◆ Task item
Nothing more is wanted than an exact repeat of the data below.

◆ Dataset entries
========

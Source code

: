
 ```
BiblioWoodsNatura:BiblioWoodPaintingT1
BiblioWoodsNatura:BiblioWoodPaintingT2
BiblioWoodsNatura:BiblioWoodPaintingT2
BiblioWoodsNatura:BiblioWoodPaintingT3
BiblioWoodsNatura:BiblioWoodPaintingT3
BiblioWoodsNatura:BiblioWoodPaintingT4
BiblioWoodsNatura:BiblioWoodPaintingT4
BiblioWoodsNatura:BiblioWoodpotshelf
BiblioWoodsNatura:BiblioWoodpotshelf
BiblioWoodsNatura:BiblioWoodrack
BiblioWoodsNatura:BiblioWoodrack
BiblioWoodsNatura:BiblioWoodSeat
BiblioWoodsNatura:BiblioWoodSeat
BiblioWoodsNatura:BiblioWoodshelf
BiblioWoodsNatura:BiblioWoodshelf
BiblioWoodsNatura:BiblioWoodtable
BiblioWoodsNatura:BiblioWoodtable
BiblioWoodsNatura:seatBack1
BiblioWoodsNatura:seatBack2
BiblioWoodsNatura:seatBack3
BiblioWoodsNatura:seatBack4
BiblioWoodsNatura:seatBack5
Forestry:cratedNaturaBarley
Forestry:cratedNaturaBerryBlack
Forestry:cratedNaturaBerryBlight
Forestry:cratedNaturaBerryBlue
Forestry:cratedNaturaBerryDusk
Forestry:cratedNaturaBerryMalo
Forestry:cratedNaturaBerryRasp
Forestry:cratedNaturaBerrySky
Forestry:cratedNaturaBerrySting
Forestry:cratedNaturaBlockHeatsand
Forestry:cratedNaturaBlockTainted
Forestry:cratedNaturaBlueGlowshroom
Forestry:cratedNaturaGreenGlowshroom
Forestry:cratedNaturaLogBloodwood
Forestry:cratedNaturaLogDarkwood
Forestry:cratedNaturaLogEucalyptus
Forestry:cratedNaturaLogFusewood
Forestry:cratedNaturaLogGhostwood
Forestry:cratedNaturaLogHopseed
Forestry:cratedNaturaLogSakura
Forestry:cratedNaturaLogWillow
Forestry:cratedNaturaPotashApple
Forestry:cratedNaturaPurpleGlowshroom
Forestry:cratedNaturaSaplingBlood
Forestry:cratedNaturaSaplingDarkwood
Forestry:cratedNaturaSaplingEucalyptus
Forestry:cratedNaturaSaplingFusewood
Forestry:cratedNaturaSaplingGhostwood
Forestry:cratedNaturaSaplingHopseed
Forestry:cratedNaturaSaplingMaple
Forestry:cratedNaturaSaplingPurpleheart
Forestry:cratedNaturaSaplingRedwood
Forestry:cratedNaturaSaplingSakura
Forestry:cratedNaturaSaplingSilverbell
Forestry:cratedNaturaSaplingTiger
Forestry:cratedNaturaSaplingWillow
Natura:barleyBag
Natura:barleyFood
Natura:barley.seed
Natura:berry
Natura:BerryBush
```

========

◆ Answer space
Source code

:
 ```
BiblioWoodsNatura:BiblioWoodPaintingT1
BiblioWoodsNatura:BiblioWoodPaintingT2
BiblioWoodsNatura:BiblioWoodPaintingT2
BiblioWoodsNatura:BiblioWoodPaintingT3
BiblioWoodsNatura:BiblioWoodPaintingT3
BiblioWoodsNatura:BiblioWoodPaintingT4
BiblioWoodsNatura:BiblioWoodPaintingT4
BiblioWoodsNatura:BiblioWoodpotshelf
BiblioWoodsNatura:BiblioWoodpotshelf
BiblioWoodsNatura:BiblioWoodrack
BiblioWoodsNatura:BiblioWoodrack
BiblioWoodsNatura:BiblioWoodSeat
BiblioWoodsNatura:BiblioWoodSeat
BiblioWoodsNatura:BiblioWoodshelf
BiblioWoodsNatura:BiblioWoodshelf
BiblioWoodsNatura:BiblioWoodtable
BiblioWoodsNatura:BiblioWoodtable
BiblioWoodsNatura:seatBack1
BiblioWoodsNatura:seatBack2
BiblioWoodsNatura:seatBack3
BiblioWoodsNatura:seatBack4
BiblioWoodsNatura:seatBack5
Forestry:cratedNaturaBarley
Forestry:cratedNaturaBerryBlack
Forestry:cratedNaturaBerryBlight
Forestry:cratedNaturaBerryBlue
Forestry:cratedNaturaBerryDusk
Forestry:cratedNaturaBerryMalo
Forestry:cratedNaturaBerryRasp
Forestry:cratedNaturaBerrySky
Forestry:cratedNaturaBerrySting
Forestry:cratedNaturaBlockHeatsand
Forestry:cratedNaturaBlockTainted
Forestry:cratedNaturaBlueGlowshroom
Forestry:cratedNaturaGreenGlowshroom
Forestry:cratedNaturaLogBloodwood
Forestry:cratedNaturaLogDarkwood
Forestry:cratedNaturaLogEucalyptus
Forestry:cratedNaturaLogFusewood
Forestry:cratedNaturaLogGhostwood
Forestry:cratedNaturaLogHopseed
Forestry:cratedNaturaLogSakura
Forestry:cratedNaturaLogWillow
Forestry:cratedNaturaPotashApple
Forestry:cratedNaturaPurpleGlowshroom
Forestry:cratedNaturaSaplingBlood
Forestry:cratedNaturaSaplingDarkwood
Forestry:cratedNaturaSaplingEucalyptus
Forestry:cratedNaturaSaplingFusewood
Forestry:cratedNaturaSaplingGhostwood
Forestry:cratedNaturaSaplingHopseed
Forestry:cratedNaturaSaplingMaple
Forestry:cratedNaturaSaplingPurpleheart
Forestry:cratedNaturaSaplingRedwood
Forestry:cratedNaturaSaplingSakura
Forestry:cratedNaturaSaplingSilverbell
Forestry:cratedNaturaSaplingTiger
Forestry:cratedNaturaSaplingWillow
Natura:barleyBag
Natura:barleyFood
Natura:barley.seed
Natura:berry
Natura:BerryBush
```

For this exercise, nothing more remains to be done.